Bud Selig and his colleagues made the correct decision. Perhaps for the
wrong reasons–because the NFL cancelled–but they made the right decision.

I believe that it was easier for the NFL to cancel its games because its
commissioner and other league officials were in New York City last week, and
had a clearer view on what last week’s attacks did to America’s greatest
city. Being in Milwaukee for quarterly meetings, Selig and company weren’t
as close to the situation, and were more willing, albeit not eager, to get
back to business. Both leagues were under pressure from Washington to play,
and both should be given credit for standing up to that.

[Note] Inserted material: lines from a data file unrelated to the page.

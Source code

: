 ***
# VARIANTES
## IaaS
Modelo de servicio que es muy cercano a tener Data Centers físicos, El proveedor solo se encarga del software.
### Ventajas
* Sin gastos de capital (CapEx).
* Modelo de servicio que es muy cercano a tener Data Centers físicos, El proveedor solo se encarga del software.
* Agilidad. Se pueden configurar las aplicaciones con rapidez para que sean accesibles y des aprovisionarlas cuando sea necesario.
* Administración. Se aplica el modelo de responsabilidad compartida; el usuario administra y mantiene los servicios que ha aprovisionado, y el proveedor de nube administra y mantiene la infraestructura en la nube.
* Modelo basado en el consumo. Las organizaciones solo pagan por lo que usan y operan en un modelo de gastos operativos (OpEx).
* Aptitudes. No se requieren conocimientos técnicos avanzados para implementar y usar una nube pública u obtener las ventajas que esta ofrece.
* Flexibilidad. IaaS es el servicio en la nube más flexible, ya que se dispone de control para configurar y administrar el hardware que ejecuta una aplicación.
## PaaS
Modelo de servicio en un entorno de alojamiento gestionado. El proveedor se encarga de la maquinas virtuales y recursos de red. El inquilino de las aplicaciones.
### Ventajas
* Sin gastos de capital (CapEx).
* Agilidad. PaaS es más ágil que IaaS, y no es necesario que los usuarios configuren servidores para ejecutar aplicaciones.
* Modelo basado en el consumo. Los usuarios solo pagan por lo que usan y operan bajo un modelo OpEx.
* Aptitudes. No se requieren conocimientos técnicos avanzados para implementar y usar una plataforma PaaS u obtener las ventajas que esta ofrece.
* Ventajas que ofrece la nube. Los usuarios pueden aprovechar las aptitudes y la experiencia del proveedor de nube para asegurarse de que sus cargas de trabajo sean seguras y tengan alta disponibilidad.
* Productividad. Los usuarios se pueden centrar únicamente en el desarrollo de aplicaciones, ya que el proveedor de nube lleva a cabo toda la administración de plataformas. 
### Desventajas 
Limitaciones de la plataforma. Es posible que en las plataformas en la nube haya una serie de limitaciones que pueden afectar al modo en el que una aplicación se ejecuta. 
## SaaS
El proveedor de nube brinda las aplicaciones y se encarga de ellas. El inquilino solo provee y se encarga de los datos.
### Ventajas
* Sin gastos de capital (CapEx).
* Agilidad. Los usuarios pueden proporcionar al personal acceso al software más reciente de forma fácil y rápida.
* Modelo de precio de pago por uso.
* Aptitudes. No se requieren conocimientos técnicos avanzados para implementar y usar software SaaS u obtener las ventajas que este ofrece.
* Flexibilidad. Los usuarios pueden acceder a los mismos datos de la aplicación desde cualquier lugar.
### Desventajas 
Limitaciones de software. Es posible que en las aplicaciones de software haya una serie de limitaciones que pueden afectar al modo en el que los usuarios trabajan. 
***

I know that I’m not capable of impartial analysis of the decision. I was in
the city on Tuesday. I grew up on Manhattan, lived there for most of my
life, and still identify myself as a New Yorker. There’s a gaping hole in my
hometown, one filled with 5,000 of my own. My family and my closest friends
escaped loss, but we await word of people we know, cops and firefighters
from my old neighborhood who most likely lost their lives saving other New
Yorkers.

To play games, to ask people to cheer, to celebrate, against that backdrop
last Friday would have been awkward, even garish. The players, to their
credit, were out front on this, and the combination of their concerns and
logistical problems helped the two leagues make the right call. People spent
the weekend lighting candles, giving blood, donating, volunteering, hugging
their friends and family, praying.

Now, nearly a week later, the scene at the southern tip of Manhattan is no
less garish, but I know that I, personally, feel better for doing all those
other things the last few days. Where I couldn’t fathom watching or writing
about baseball four days ago, I’m now looking forward to it. I don’t pretend
to be a barometer for the rest of the world, so take this with a grain of
salt, but my feeling is that baseball now will be a good thing, something we
can embrace on many levels. As Chris Kahrl puts it, "I know that I
would really, really like to sing the National Anthem amidst 40,000 or so of
my fellow citizens at the game."

To what do we come back? ESPN, bless them, is televising a game tonight,
Bud Smith‘s first start since his no-hitter on Labor Day, as the
Cardinals play the Brewers. The Braves and Phillies get started on a
four-game series that will determine whether we have a race down the stretch
in the NL East. Randy Johnson starts for the Diamondbacks, needing
just 48 strikeouts to break Nolan Ryan‘s single-season record.
Johnson may get an extra start due to the rotation reset, something that
could make a big difference in his chase.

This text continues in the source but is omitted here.